### Material for this exercise:
--------------------------------------------------
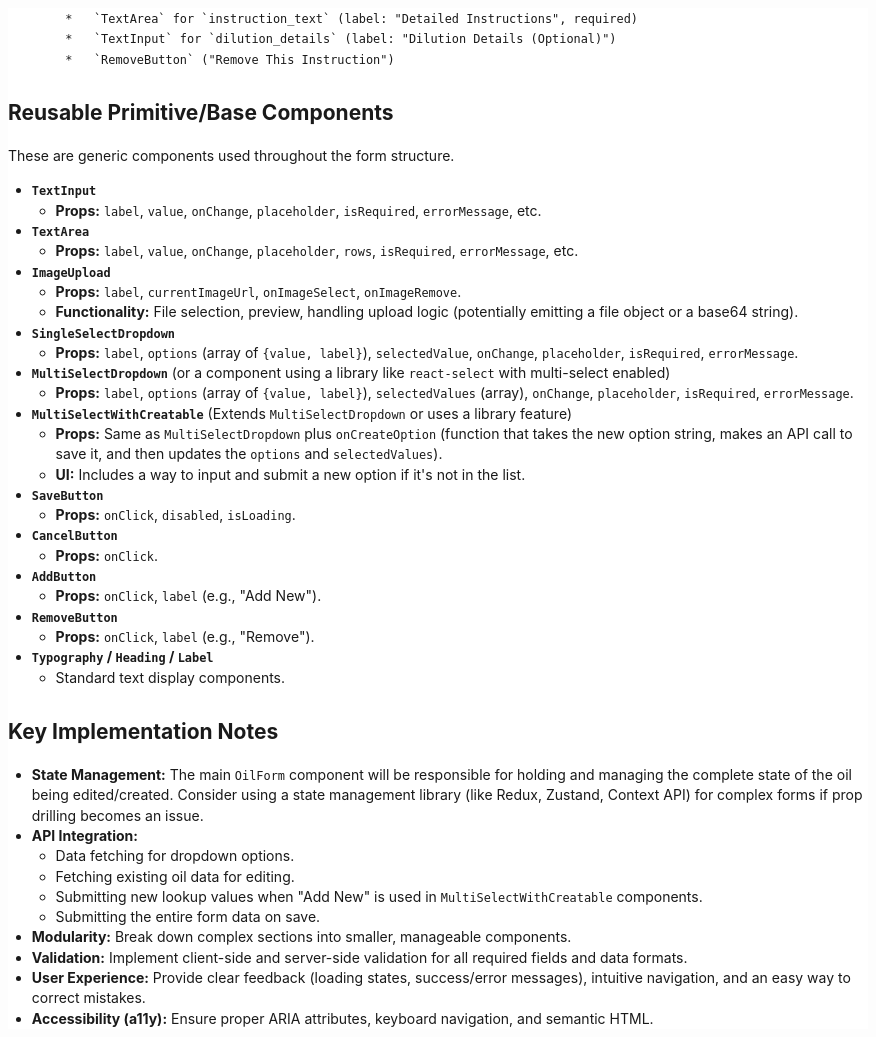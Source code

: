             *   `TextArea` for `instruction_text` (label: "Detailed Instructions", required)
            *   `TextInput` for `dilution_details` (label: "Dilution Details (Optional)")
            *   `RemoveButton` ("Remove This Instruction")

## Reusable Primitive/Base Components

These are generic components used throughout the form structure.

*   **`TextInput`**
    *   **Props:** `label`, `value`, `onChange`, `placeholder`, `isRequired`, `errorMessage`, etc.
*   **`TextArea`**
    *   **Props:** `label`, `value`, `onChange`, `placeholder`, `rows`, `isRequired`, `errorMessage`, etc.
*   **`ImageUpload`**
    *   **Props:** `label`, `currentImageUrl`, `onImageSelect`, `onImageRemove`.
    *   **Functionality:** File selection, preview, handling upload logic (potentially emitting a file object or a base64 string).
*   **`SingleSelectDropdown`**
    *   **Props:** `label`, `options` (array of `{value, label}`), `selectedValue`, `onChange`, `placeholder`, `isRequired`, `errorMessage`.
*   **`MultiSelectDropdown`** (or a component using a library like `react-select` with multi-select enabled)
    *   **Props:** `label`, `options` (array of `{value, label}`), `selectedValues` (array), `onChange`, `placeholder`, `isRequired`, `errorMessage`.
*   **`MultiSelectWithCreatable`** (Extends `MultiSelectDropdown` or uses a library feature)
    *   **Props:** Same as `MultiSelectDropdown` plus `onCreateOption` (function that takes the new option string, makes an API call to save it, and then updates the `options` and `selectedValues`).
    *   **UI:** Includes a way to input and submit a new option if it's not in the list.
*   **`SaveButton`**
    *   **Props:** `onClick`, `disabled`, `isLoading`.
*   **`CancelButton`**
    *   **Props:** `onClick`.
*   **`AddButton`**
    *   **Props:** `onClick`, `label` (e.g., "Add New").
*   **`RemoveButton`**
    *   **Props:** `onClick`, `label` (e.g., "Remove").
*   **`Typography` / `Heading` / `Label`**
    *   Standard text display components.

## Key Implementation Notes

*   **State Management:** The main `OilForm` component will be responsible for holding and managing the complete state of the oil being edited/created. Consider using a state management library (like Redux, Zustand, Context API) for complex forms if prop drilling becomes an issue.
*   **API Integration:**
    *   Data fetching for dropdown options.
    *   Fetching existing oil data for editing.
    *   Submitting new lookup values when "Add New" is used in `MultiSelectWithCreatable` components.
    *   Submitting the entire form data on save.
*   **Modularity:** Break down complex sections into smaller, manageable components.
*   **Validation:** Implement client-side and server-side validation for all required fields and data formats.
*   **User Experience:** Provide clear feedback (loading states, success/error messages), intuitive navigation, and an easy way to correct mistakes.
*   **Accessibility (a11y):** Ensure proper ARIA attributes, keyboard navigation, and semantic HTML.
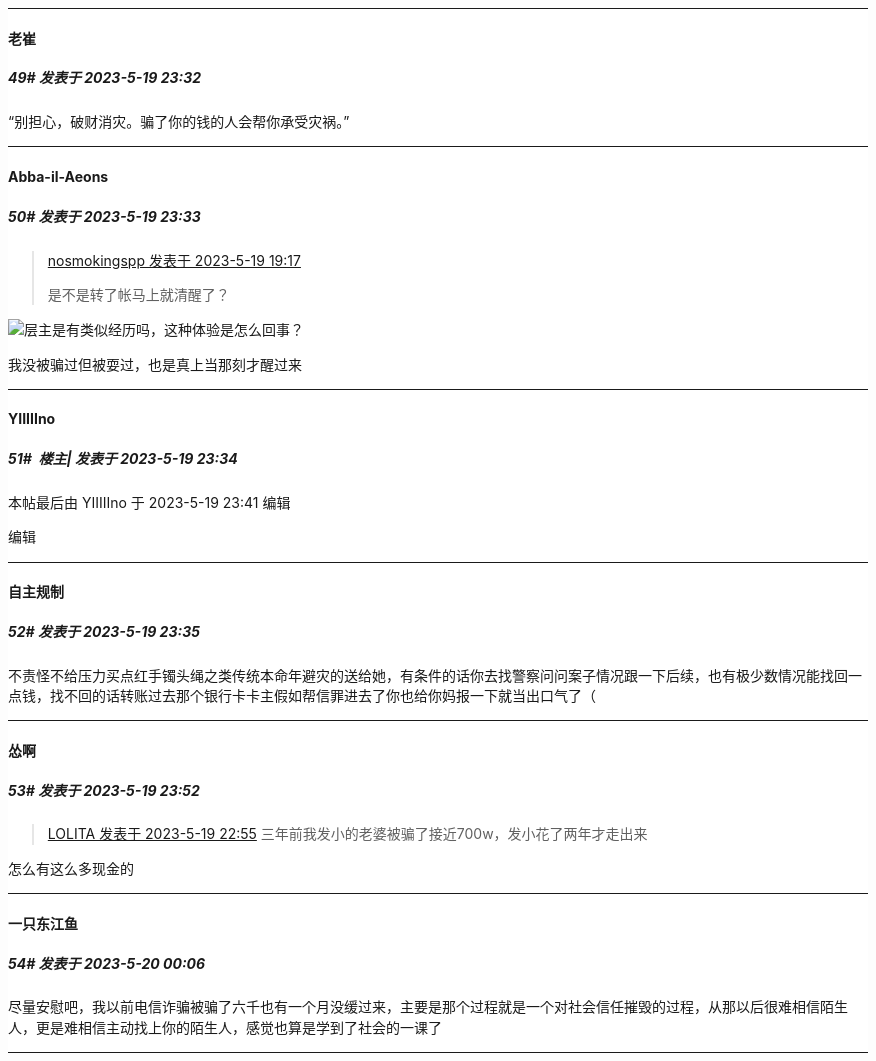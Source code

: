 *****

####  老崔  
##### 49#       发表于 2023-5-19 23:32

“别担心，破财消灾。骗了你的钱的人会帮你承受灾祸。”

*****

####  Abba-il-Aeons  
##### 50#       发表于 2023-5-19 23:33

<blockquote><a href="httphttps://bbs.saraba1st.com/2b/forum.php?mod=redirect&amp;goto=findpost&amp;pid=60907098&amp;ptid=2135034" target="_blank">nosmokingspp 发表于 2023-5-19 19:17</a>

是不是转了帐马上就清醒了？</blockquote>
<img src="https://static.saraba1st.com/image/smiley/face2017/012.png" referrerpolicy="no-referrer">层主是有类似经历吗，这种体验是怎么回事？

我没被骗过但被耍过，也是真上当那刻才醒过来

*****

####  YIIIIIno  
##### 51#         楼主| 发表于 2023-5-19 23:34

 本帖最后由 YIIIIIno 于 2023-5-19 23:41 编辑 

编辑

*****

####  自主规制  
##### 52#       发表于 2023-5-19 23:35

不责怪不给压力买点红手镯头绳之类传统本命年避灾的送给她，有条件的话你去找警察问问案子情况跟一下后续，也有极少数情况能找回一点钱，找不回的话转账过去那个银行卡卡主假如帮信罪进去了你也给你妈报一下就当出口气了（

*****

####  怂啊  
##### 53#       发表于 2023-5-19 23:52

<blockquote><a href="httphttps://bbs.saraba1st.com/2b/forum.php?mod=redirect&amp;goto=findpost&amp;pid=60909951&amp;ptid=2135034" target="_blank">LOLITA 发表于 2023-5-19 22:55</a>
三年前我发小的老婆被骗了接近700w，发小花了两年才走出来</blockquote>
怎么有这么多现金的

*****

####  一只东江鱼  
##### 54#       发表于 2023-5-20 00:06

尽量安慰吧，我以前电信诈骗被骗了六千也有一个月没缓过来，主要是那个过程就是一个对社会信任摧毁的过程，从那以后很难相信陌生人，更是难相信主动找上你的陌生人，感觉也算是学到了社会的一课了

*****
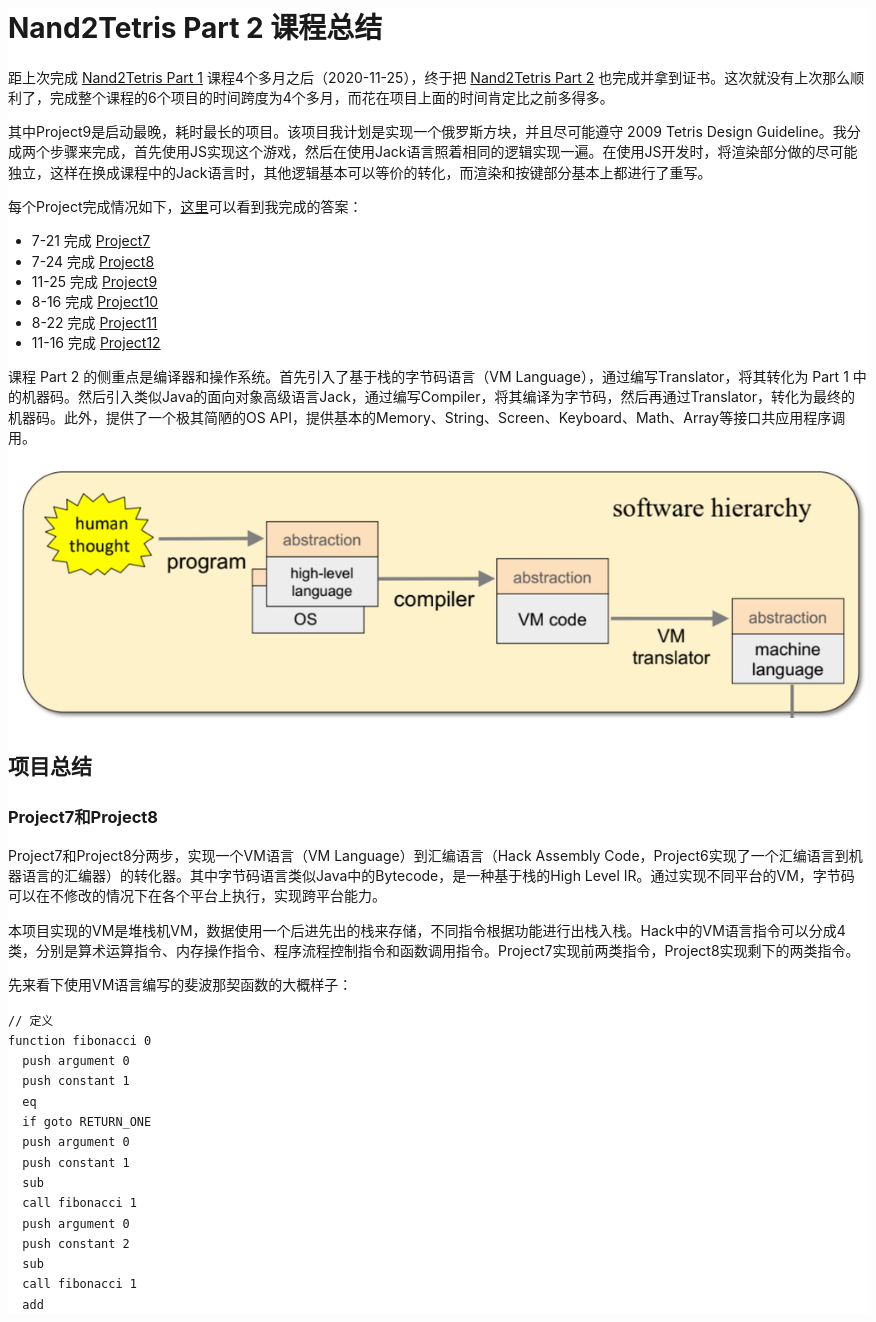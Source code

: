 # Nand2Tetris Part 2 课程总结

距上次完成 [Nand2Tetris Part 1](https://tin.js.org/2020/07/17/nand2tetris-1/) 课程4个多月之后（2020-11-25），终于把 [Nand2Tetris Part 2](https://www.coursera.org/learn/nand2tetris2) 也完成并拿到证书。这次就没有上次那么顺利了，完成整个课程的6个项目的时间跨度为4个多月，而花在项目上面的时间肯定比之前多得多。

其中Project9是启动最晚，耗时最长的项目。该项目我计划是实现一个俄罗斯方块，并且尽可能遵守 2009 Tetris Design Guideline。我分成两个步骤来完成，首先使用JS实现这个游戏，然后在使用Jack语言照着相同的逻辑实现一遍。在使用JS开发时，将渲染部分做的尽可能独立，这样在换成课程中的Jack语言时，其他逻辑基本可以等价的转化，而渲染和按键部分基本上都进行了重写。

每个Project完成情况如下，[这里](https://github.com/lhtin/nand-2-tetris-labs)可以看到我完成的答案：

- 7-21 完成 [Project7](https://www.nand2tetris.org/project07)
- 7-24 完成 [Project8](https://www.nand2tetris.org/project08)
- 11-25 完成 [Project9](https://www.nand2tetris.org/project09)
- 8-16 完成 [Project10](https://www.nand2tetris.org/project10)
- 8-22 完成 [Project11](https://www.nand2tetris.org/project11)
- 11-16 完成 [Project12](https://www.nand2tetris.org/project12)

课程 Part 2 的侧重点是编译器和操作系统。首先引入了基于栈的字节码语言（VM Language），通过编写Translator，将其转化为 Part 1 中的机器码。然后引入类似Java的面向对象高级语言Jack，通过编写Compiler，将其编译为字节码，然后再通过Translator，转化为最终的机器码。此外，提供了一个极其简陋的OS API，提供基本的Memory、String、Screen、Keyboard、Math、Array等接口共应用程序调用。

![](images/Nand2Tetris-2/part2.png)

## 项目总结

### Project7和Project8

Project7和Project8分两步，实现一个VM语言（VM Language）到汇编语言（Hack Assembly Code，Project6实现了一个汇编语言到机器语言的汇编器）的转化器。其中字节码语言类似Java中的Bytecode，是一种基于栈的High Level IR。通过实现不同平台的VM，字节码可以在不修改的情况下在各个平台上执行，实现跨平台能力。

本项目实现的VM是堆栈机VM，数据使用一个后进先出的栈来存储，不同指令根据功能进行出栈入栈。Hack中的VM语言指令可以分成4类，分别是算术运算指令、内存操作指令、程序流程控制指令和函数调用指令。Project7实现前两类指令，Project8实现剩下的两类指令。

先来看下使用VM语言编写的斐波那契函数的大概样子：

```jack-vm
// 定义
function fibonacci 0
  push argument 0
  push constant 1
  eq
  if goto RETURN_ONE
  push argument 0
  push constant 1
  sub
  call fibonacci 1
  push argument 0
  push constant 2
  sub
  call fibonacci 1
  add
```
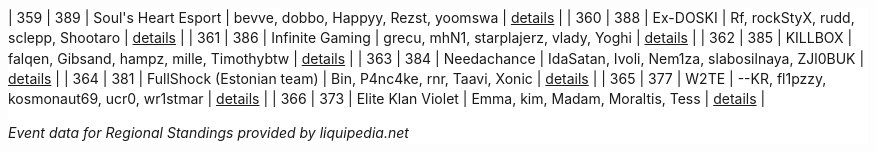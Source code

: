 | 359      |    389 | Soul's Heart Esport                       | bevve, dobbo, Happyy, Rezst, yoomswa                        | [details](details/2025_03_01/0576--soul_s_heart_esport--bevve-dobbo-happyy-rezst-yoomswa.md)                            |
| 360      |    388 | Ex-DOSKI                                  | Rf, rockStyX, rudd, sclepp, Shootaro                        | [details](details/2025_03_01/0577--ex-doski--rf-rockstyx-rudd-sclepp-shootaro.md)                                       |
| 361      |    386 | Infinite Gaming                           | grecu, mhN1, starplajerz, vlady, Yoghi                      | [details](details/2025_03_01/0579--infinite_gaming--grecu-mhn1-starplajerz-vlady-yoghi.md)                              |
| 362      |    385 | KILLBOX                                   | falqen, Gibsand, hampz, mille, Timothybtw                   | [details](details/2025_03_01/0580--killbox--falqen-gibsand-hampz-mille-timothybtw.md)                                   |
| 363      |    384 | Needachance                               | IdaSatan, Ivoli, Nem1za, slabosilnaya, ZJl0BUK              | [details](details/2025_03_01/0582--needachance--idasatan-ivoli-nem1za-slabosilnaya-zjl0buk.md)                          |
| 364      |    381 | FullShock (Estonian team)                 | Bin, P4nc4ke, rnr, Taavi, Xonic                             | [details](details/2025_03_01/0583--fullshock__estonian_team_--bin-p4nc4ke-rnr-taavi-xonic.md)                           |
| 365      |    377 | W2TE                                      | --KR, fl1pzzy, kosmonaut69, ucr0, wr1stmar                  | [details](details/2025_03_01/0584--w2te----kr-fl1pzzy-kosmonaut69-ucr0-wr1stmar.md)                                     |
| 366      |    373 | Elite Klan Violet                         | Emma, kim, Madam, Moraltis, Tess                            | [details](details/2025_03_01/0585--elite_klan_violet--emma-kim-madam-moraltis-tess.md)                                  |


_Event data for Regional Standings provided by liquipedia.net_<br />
--------------------------------------------------
### Try it:
Could the stretch from the line with "本帖最后由 YIIIIIno 于 2023-5-19 23:41 编辑" through the line with "Part 2 课程总结" in the listing above be restated word for word, minus the pictures?

### Output of the exercise:
 本帖最后由 YIIIIIno 于 2023-5-19 23:41 编辑 

编辑

*****

####  自主规制  
##### 52#       发表于 2023-5-19 23:35

不责怪不给压力买点红手镯头绳之类传统本命年避灾的送给她，有条件的话你去找警察问问案子情况跟一下后续，也有极少数情况能找回一点钱，找不回的话转账过去那个银行卡卡主假如帮信罪进去了你也给你妈报一下就当出口气了（

*****

####  怂啊  
##### 53#       发表于 2023-5-19 23:52

<blockquote><a href="httphttps://bbs.saraba1st.com/2b/forum.php?mod=redirect&amp;goto=findpost&amp;pid=60909951&amp;ptid=2135034" target="_blank">LOLITA 发表于 2023-5-19 22:55</a>
三年前我发小的老婆被骗了接近700w，发小花了两年才走出来</blockquote>
怎么有这么多现金的

*****

####  一只东江鱼  
##### 54#       发表于 2023-5-20 00:06

尽量安慰吧，我以前电信诈骗被骗了六千也有一个月没缓过来，主要是那个过程就是一个对社会信任摧毁的过程，从那以后很难相信陌生人，更是难相信主动找上你的陌生人，感觉也算是学到了社会的一课了

*****
Source code

: # Nand2Tetris Part 2 课程总结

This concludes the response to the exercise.